Доктор фон Блименстейн рассказывала ему о том, как психиатры вырабатывают у пациентов отвращение к чему-либо.
— Мы действуем прямо и честно, — объясняла она. — Пациента привязывают к кровати, а на экране показывают ему слайды с изображениями того извращения, которым он страдает. Например, если имеешь дело с гомосеком, надо показывать ему голых мужчин.
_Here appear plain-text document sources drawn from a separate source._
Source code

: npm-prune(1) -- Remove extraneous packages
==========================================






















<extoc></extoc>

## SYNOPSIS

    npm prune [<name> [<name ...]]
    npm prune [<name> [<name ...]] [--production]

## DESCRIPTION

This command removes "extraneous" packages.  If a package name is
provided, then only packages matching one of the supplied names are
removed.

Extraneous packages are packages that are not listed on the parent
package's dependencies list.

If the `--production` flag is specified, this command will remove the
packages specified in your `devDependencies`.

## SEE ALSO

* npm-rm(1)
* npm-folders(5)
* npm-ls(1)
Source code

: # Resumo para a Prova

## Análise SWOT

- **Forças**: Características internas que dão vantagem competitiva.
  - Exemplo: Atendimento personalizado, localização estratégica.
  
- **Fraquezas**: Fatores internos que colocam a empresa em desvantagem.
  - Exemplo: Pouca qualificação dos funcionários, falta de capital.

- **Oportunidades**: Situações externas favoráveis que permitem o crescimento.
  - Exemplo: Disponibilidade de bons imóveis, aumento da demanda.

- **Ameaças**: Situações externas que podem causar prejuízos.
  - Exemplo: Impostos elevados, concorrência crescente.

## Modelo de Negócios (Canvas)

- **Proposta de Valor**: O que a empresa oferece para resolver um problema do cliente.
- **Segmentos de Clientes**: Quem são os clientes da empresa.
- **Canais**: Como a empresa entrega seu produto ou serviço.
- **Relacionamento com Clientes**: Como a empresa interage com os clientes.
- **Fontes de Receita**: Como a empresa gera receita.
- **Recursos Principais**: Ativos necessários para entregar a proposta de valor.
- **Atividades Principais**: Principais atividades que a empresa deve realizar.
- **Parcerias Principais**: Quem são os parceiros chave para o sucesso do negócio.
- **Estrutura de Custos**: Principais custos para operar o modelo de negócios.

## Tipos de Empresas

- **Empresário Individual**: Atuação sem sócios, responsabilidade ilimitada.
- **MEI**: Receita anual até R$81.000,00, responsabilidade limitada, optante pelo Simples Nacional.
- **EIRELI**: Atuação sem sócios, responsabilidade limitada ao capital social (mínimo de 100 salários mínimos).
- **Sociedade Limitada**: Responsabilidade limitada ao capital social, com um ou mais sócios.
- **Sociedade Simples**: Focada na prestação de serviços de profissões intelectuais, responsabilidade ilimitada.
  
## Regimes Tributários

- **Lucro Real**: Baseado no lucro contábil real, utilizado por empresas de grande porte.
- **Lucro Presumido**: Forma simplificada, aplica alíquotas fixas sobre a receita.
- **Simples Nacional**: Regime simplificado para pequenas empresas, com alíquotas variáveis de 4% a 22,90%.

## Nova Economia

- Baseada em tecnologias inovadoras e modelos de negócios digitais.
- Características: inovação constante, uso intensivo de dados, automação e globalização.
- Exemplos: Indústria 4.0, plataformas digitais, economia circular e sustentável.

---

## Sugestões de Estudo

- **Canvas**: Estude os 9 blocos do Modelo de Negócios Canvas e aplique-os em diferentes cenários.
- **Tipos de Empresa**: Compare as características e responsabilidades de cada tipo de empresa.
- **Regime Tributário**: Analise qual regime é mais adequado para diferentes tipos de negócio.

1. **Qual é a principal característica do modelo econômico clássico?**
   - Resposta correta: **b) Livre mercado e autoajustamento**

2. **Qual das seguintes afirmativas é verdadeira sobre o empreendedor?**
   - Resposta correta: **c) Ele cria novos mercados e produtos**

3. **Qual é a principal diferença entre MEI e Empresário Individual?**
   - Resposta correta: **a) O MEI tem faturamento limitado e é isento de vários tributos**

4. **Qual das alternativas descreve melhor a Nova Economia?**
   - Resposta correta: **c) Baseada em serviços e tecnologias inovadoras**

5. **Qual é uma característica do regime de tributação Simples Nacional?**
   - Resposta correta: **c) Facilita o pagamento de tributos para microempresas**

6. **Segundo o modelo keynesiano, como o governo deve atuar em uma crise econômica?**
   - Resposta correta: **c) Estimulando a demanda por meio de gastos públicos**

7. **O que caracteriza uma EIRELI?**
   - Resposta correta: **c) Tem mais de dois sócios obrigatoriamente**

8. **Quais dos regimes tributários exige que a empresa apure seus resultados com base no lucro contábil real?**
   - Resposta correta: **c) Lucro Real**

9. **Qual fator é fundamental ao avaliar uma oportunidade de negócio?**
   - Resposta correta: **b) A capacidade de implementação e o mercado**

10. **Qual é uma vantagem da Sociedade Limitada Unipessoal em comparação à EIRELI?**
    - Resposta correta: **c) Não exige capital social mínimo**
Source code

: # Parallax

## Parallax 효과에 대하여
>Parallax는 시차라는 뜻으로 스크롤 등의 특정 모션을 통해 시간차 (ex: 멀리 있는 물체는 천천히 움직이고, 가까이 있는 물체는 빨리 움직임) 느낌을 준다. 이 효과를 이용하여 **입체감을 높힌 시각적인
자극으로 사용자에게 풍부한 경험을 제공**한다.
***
— Правда? — переспросил Веркрамп. — Как интересно. А что потом?
— В тот момент, когда показываешь слайд, надо тряхануть его током.
Веркрамп был в полном восхищении.
— И это его вылечит? — поинтересовался он.
— В конце концов всякий раз, когда ему будут показывать слайд, у него будет возникать острая отрицательная реакция, — сказала врачиха.
— Совершенно естественно, — подтвердил Веркрамп, который из собственного опыта хорошо знал, что использование электрошока в тюрьме вызывало у его заключенных только отрицательные реакции.
— Чтобы лечение подействовало по-настоящему, его надо проводить на протяжении шести дней, — продолжала доктор фон Блименстейн, — но вы удивитесь, какого эффекта мы достигаем при помощи такого простого лечения.